[[ Working data open ]]
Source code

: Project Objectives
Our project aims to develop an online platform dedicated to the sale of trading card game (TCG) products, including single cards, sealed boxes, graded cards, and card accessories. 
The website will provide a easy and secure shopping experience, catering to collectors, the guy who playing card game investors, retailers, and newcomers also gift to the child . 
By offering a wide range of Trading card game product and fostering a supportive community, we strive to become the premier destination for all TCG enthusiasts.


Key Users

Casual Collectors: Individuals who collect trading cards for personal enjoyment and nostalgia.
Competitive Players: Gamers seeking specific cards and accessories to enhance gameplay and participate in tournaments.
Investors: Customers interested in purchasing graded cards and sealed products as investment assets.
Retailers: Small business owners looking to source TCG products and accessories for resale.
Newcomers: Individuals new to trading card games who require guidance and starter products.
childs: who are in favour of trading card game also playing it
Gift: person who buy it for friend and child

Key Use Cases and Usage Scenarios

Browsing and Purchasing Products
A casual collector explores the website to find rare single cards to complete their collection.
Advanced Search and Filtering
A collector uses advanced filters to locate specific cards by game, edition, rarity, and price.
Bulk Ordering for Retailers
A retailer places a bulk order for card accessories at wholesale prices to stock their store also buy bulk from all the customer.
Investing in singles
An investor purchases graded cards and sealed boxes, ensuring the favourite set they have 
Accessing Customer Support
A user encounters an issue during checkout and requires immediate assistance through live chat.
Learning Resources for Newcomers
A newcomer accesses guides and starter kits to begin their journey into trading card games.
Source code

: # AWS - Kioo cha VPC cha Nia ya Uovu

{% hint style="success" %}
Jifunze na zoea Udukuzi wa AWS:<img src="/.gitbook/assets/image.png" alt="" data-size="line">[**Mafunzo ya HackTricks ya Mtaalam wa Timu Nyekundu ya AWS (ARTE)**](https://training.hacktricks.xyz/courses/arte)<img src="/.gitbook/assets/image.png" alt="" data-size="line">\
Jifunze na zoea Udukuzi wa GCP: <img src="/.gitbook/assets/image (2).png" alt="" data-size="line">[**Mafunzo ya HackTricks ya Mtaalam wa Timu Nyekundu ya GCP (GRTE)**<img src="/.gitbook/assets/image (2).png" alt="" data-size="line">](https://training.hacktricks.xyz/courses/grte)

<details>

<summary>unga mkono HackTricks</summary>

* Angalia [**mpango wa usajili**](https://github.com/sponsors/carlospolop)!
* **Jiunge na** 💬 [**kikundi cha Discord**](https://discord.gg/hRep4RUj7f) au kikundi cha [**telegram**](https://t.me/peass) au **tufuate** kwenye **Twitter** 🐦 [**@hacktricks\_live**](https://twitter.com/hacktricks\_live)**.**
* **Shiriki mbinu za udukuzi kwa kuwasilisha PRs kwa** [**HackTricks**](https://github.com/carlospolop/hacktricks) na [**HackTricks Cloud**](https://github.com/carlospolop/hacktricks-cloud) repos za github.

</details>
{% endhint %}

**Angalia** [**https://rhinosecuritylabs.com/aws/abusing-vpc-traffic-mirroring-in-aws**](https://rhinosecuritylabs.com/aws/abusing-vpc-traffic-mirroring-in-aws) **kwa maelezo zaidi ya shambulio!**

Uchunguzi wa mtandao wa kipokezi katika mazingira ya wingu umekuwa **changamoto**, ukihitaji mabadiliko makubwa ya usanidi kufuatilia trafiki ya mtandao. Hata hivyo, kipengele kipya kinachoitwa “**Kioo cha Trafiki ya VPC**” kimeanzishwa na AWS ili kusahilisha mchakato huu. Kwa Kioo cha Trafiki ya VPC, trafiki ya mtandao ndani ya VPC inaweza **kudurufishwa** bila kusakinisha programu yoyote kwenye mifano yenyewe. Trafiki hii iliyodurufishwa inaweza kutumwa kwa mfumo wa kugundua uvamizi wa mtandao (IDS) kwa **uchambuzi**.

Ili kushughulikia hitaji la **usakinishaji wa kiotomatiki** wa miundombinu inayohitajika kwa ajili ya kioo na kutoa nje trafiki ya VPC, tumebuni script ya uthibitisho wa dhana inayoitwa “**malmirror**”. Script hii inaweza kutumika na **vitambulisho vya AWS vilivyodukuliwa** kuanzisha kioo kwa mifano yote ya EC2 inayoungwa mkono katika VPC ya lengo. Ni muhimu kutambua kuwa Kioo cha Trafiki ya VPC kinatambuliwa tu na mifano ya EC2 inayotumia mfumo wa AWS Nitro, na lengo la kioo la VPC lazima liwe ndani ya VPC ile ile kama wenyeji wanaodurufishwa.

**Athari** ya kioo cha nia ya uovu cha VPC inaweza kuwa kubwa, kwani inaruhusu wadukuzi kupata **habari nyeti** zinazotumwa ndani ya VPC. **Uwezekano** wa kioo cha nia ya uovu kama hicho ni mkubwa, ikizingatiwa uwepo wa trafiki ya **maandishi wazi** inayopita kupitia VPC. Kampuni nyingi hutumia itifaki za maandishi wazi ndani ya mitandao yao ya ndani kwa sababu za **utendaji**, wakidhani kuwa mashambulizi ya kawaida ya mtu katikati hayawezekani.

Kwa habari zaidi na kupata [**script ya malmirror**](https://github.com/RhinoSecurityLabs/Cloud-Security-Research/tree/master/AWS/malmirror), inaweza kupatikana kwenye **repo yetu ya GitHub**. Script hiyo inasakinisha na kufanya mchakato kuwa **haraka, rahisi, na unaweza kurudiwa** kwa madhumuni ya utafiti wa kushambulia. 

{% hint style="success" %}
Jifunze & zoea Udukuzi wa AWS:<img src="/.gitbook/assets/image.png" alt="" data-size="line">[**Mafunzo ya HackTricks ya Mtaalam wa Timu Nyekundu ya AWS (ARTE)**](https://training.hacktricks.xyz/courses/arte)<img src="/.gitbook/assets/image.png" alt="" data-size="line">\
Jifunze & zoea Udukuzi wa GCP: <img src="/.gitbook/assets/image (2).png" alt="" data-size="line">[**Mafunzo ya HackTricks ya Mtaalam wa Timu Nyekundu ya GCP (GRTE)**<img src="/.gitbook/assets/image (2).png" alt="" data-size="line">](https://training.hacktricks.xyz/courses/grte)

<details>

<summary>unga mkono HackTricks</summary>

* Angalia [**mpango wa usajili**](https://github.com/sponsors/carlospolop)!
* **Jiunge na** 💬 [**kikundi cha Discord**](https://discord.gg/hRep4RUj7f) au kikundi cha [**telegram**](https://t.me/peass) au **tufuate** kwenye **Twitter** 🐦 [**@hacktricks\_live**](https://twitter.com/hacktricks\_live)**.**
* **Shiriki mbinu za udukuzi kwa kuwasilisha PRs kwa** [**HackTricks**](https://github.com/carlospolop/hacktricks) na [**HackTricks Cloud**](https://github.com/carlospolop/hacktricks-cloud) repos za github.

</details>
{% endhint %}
[[ Working data closed ]]
> **Exercise brief**: Could you return exactly the stretch of the data above that starts at the line with "Advanced Search and Filtering" and ends at the line with "Investing in singles", both lines included?

> **Finished task**:
Advanced Search and Filtering
A collector uses advanced filters to locate specific cards by game, edition, rarity, and price.
Bulk Ordering for Retailers
A retailer places a bulk order for card accessories at wholesale prices to stock their store also buy bulk from all the customer.
Investing in singles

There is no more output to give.